→ TASK GOAL: Using the data that follows, report how many lines include "puede"; output no other text.
= Beginning of Section =
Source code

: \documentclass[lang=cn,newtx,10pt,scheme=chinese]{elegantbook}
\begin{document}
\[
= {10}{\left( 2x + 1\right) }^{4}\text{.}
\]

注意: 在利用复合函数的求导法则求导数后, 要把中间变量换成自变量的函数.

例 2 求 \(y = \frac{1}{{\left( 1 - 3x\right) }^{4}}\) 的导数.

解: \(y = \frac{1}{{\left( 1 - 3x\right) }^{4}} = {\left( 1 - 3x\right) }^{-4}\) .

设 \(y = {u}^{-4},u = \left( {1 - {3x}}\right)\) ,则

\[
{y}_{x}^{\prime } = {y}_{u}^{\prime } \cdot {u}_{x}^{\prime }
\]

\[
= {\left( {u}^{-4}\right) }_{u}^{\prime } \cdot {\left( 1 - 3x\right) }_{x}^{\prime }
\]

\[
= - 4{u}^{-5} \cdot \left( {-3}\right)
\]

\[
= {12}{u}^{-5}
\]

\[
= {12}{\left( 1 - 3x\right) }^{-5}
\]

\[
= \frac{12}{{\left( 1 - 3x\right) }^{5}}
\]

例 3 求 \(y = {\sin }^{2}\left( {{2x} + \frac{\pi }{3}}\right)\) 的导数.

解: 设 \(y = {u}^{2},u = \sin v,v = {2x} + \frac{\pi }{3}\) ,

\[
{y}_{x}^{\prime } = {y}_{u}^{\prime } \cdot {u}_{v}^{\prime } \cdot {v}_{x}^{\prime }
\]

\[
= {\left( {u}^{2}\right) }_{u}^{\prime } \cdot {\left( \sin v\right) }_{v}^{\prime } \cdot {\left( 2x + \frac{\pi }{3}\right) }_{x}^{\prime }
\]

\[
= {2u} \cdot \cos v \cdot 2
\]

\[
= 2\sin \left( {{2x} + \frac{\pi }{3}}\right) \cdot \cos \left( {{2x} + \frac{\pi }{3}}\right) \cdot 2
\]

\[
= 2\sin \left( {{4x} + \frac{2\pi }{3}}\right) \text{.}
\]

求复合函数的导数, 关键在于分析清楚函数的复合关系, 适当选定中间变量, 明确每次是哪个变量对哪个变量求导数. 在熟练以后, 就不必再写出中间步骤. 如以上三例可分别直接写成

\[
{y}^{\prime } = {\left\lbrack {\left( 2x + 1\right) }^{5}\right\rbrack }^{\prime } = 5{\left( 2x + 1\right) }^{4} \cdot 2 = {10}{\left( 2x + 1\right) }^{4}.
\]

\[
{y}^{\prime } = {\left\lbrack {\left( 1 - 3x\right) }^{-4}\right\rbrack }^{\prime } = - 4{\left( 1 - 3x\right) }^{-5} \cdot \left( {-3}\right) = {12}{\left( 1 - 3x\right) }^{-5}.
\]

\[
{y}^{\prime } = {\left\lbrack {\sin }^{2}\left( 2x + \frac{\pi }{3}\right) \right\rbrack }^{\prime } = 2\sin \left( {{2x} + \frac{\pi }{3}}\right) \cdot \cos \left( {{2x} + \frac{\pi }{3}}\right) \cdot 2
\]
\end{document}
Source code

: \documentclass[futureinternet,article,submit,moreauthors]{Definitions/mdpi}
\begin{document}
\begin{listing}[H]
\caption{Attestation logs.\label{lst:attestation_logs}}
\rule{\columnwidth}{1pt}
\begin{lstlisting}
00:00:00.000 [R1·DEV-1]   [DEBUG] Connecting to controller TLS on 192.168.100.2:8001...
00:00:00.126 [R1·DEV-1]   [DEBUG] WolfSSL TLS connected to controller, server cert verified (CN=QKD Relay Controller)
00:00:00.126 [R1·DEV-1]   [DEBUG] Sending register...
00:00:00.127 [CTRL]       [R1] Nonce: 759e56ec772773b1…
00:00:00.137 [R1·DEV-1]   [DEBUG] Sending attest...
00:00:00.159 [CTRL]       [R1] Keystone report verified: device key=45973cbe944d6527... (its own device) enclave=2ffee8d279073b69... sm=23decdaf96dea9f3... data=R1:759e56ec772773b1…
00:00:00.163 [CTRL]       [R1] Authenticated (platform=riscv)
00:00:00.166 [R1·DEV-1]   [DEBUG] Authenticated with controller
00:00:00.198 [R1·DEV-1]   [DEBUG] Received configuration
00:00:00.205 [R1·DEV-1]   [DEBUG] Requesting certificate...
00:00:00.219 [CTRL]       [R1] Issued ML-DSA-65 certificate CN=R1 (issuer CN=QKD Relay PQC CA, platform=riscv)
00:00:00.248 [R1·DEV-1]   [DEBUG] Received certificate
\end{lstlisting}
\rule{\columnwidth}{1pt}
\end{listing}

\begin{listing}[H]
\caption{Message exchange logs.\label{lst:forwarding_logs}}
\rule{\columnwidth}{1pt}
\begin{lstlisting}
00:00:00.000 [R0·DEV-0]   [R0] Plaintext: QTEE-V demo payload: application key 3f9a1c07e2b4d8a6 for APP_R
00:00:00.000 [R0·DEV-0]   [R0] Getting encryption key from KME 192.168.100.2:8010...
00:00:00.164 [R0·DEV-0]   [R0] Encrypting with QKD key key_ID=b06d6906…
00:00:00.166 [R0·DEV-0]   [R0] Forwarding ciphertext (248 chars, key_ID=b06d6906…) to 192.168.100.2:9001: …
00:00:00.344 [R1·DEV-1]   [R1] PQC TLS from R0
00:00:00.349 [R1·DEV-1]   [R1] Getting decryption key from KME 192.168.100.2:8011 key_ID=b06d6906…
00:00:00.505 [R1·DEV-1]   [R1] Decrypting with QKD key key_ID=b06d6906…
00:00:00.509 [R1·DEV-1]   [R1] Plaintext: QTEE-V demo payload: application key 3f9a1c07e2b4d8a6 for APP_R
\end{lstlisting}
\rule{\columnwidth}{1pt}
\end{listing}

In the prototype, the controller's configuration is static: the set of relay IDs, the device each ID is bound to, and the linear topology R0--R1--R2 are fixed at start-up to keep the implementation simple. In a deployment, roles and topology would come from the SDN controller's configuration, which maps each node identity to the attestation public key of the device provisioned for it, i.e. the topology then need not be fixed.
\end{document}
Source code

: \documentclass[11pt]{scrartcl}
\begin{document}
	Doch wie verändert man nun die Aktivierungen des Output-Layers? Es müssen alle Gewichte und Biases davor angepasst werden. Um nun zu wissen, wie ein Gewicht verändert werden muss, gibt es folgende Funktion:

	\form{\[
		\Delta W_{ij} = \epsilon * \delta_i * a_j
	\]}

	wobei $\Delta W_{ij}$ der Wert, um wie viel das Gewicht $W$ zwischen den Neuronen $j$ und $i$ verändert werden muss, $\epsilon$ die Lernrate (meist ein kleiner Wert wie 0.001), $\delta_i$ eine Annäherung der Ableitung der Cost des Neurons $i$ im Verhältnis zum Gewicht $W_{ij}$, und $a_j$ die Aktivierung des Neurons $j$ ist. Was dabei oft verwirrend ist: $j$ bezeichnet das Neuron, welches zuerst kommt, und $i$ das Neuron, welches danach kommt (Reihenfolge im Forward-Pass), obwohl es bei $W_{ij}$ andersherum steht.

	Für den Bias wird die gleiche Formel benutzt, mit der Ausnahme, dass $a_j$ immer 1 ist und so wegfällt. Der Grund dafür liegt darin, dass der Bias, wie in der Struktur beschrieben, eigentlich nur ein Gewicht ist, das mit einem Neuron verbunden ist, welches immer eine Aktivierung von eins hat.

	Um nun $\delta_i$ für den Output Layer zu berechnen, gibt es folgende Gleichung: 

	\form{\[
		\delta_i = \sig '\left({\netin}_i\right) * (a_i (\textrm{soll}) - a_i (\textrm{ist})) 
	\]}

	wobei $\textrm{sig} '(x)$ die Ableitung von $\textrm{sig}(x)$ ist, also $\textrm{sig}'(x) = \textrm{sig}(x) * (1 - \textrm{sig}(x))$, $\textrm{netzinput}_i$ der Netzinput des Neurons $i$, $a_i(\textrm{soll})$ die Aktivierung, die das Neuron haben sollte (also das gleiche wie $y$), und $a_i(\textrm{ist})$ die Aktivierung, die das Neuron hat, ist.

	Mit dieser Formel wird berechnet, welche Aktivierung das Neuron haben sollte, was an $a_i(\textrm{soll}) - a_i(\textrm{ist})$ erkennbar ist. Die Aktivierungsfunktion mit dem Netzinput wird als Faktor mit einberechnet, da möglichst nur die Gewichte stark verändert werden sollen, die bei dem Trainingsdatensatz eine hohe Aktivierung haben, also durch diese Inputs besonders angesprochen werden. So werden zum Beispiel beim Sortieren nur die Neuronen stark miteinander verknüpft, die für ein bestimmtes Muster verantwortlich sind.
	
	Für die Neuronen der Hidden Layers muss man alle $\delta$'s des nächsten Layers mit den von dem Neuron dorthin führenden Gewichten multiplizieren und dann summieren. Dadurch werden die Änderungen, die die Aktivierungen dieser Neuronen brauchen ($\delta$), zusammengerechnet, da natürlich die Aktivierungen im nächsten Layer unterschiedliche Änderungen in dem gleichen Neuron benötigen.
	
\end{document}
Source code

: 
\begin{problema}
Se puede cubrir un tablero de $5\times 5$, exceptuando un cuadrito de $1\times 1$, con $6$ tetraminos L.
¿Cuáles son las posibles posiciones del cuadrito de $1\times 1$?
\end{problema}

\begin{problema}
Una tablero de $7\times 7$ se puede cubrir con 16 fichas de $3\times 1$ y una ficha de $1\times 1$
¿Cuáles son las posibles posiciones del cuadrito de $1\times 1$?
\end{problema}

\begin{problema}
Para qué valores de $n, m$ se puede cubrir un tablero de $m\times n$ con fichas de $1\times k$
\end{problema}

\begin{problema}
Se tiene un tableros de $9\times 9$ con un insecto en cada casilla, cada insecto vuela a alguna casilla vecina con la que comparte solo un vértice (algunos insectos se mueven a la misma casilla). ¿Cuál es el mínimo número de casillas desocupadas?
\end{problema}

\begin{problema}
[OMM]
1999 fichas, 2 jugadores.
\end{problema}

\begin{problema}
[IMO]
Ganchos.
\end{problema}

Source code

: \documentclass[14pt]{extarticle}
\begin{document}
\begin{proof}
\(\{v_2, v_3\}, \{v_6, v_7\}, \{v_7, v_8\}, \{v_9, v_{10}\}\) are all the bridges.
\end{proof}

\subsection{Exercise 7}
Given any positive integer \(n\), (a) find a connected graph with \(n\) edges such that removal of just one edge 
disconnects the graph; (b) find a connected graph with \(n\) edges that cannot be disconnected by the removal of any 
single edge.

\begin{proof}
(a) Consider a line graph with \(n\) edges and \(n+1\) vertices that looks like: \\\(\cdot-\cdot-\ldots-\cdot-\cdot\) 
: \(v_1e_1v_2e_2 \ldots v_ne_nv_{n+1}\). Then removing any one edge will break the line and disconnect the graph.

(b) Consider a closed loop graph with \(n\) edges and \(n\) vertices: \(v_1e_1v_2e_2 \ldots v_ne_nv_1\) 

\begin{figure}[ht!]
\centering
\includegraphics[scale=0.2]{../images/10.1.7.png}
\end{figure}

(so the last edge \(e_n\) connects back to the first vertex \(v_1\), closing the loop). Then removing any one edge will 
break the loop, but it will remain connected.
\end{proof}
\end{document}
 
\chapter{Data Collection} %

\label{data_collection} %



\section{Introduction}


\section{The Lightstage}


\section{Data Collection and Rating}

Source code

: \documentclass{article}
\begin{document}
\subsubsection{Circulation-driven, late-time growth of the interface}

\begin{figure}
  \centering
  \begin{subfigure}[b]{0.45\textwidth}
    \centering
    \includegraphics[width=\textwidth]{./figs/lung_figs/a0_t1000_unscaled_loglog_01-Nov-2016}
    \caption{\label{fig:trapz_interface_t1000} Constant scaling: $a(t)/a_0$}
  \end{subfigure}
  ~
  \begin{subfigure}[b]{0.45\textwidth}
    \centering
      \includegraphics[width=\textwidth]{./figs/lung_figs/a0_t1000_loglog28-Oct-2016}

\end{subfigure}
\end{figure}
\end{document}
= End of Section =
→ SOLUTION TO THIS PROBLEM: 3